L'intérêt de ces oeufs surdimensionnés se limite à de courts passages, en dépit des perspectives prometteuses engendrées par leur déclinaison métallique pour explorer les profondeurs des zones aquatiques. Le level design témoigne d'un même manque d'audace, faute d'exploiter la verticalité sur double écran ou les aptitudes particulières d'autres bébés à la façon de Yoshi's Island DS. Classiquement, chaque niveau repose sur un principe déterminé, et déjà vu la plupart du temps. Idem pour les ennemis souvent très familiers, les Boss méritant de figurer au palmarès des moins imaginatifs de l'Histoire vidéo ludique, pour leurs formes banales comme pour leurs patterns simplistes. Une vraie déconvenue quand on connaît la réputation de la saga, qui faisait preuve de tellement d'exubérance dans ce domaine par le passé. Et ne parlons pas du scénario, aux airs d'éternel recommencement sur fond de kidnapping de bébé. Enfin, la structure de l'île est aussi calquée sur celle des précédents opus, en l'occurrence six mondes subdivisés en huit niveaux (dont deux donjons). Seule différence vraiment de taille cette fois, l'avancée se veut sensiblement plus facile. Bien sûr, il faut toujours veiller à garder bébé Mario sur son dos et à le récupérer illico avant que les sbires de Kamek ne l'enlèvent, le compte à rebours jouant encore le rôle d'une sorte de barre de santé régénérative. Cependant le challenge a été globalement revu à la baisse, en terme d'adversité et d'embûches. Et l'inertie de Yoshi a disparu dans l'opération, pas forcément un mal cela dit, eu égard à sa parfaite docilité dorénavant.

La solution de facilité ?

Le vice a été poussé jusqu'à lui offrir des ailes providentielles, suite à la perte de quelques vies.
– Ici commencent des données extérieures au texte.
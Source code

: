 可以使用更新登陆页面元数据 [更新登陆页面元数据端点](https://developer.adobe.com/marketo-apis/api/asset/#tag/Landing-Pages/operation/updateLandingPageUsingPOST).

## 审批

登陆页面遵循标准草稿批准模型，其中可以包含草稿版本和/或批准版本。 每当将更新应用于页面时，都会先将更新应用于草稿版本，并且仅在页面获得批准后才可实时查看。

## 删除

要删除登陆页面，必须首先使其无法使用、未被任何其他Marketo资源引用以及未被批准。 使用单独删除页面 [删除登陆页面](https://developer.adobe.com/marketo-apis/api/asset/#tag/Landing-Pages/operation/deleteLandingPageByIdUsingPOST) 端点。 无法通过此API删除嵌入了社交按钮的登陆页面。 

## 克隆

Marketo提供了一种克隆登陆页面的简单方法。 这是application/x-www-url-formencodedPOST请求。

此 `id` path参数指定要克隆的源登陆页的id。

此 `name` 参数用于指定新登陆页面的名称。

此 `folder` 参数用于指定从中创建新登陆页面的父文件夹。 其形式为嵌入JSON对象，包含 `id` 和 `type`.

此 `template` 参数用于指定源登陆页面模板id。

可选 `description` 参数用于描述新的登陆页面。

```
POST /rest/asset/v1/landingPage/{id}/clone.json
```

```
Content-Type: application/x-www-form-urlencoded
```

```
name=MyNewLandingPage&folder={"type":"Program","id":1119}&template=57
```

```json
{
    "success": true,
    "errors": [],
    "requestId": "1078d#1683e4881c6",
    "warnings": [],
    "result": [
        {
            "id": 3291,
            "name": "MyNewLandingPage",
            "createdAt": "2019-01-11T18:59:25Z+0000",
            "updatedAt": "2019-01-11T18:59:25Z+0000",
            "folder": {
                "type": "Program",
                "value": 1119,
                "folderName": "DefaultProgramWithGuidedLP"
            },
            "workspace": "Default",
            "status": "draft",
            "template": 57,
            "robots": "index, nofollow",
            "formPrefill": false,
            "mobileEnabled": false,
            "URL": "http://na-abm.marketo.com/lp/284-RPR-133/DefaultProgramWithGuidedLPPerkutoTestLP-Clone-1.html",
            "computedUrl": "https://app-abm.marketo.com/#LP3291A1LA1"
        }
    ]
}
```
Cette réinterprétation du Super Guide autorise Yoshi à planer indéfiniment, tandis que les ailes d'or, octroyées si l'on continue malgré tout à échouer, y rajoutent une aura d'invincibilité. Le bon côté de cette option, c'est que même les débutants malhabiles parviendront à la fin, fût-elle incomplète. Quant au mauvais, il n'y en a pas dans l'absolu, y compris pour les amateurs d'oeufs durs. Car dans son approche décidément très disciplinée pour rendre une copie soignée, Arzest n'a pas oublié de s'appuyer sur la collectionnite. Elle consiste encore à réunir les cinq fleurs, les vingt pièces rouges et à terminer chaque niveau avec trente étoiles, si possible en décrochant un maximum de médailles oeufs lors la loterie d'arrivée. C'est la seule manière d'accéder aux niveaux spéciaux et aux stages bonus dédiés aux véhicules, ce qui suppose des efforts autrement plus importants, tant ces éléments sont parfois bien cachés ou ardus à glaner. Et contrairement aux anecdotiques mini jeux en duo, ce contenu supplémentaire renferme d'excellentes idées, peut-être moins folles que dans les précédents Yoshi's Island, mais parfaitement taillées pour les aficionados invétérés de Yoshi. Sans aller jusqu'à dire que notre petit dinosaure se bonifie avec l'âge, il ne saurait donc s'adresser qu'aux plus jeunes, étant donné le second niveau de lecture de cette épopée clairement à l'attention des joueurs plus aguerris, voire des parents que beaucoup de ses fans de la première heure sont aujourd'hui devenus. Libre à chacun de chercher à retrouver sa part d'enfance, ou pas.